Seguro crees que el calor y las temperaturas cálidas mejoran el ánimo y la productividad, sin embargo, un nuevo estudio dio a conocer que en realidad el calor nos pone de mal humor, nos vuelve más irritables y violentos porque dispara los niveles de la hormona de estrés o cortisol.

El estudio, realizado por investigadores de la Universidad de Ciencias Médicas de Poznan en Polonia, fue presentado en el congreso anual de la Sociedad Americana de Fisiología.

Según los hallazgos, el verano es la época en que las personas registran mayores niveles de la hormona de estrés.

La razón es que la cantidad de hormonas de estrés en el cuerpo se dispara a medida que aumenta la temperatura del ambiente.

Para llegar a esa conclusión, los investigadores trabajaron con un grupo de mujeres alumnas de medicina durante dos días en invierno y dos días en verano.

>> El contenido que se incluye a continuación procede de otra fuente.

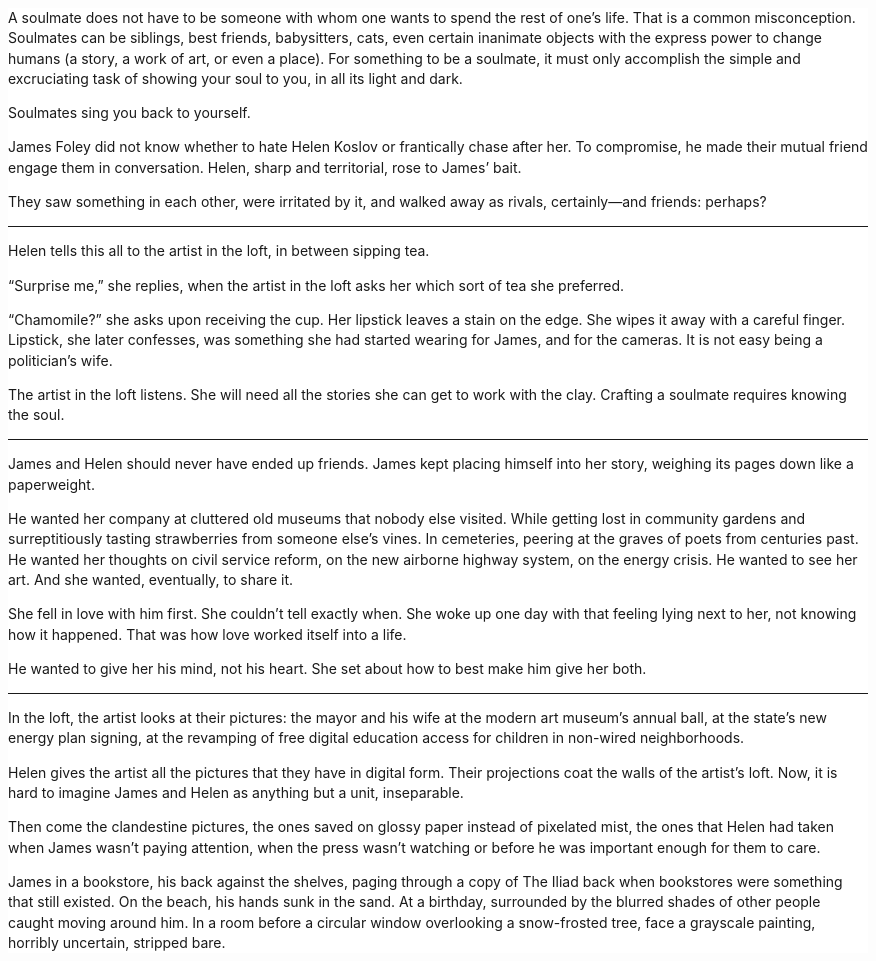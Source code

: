 A soulmate does not have to be someone with whom one wants to spend the rest of one’s life. That is a common misconception. Soulmates can be siblings, best friends, babysitters, cats, even certain inanimate objects with the express power to change humans (a story, a work of art, or even a place). For something to be a soulmate, it must only accomplish the simple and excruciating task of showing your soul to you, in all its light and dark.

Soulmates sing you back to yourself.

James Foley did not know whether to hate Helen Koslov or frantically chase after her. To compromise, he made their mutual friend engage them in conversation. Helen, sharp and territorial, rose to James’ bait.

They saw something in each other, were irritated by it, and walked away as rivals, certainly—and friends: perhaps?

_________

Helen tells this all to the artist in the loft, in between sipping tea.

“Surprise me,” she replies, when the artist in the loft asks her which sort of tea she preferred.

“Chamomile?” she asks upon receiving the cup. Her lipstick leaves a stain on the edge. She wipes it away with a careful finger. Lipstick, she later confesses, was something she had started wearing for James, and for the cameras. It is not easy being a politician’s wife.

The artist in the loft listens. She will need all the stories she can get to work with the clay. Crafting a soulmate requires knowing the soul.

_________

James and Helen should never have ended up friends. James kept placing himself into her story, weighing its pages down like a paperweight.

He wanted her company at cluttered old museums that nobody else visited. While getting lost in community gardens and surreptitiously tasting strawberries from someone else’s vines. In cemeteries, peering at the graves of poets from centuries past. He wanted her thoughts on civil service reform, on the new airborne highway system, on the energy crisis. He wanted to see her art. And she wanted, eventually, to share it.

She fell in love with him first. She couldn’t tell exactly when. She woke up one day with that feeling lying next to her, not knowing how it happened. That was how love worked itself into a life.

He wanted to give her his mind, not his heart. She set about how to best make him give her both.

_________

In the loft, the artist looks at their pictures: the mayor and his wife at the modern art museum’s annual ball, at the state’s new energy plan signing, at the revamping of free digital education access for children in non-wired neighborhoods.

Helen gives the artist all the pictures that they have in digital form. Their projections coat the walls of the artist’s loft. Now, it is hard to imagine James and Helen as anything but a unit, inseparable.

Then come the clandestine pictures, the ones saved on glossy paper instead of pixelated mist, the ones that Helen had taken when James wasn’t paying attention, when the press wasn’t watching or before he was important enough for them to care.

James in a bookstore, his back against the shelves, paging through a copy of The Iliad back when bookstores were something that still existed. On the beach, his hands sunk in the sand. At a birthday, surrounded by the blurred shades of other people caught moving around him. In a room before a circular window overlooking a snow-frosted tree, face a grayscale painting, horribly uncertain, stripped bare.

Se tomaron muestras de saliva de las participantes cada dos horas para medir los niveles de hormona del estrés o cortisol y sus marcadores de inflamación.

Como resultado se encontró que los niveles de cortisol eran mucho más altos en el verano que en el invierno.

Generalmente, los niveles de cortisol se mantienen altos por la mañana y disminuyen hasta alcanzar los niveles más bajos durante la noche para permitir un sueño saludable y reparador.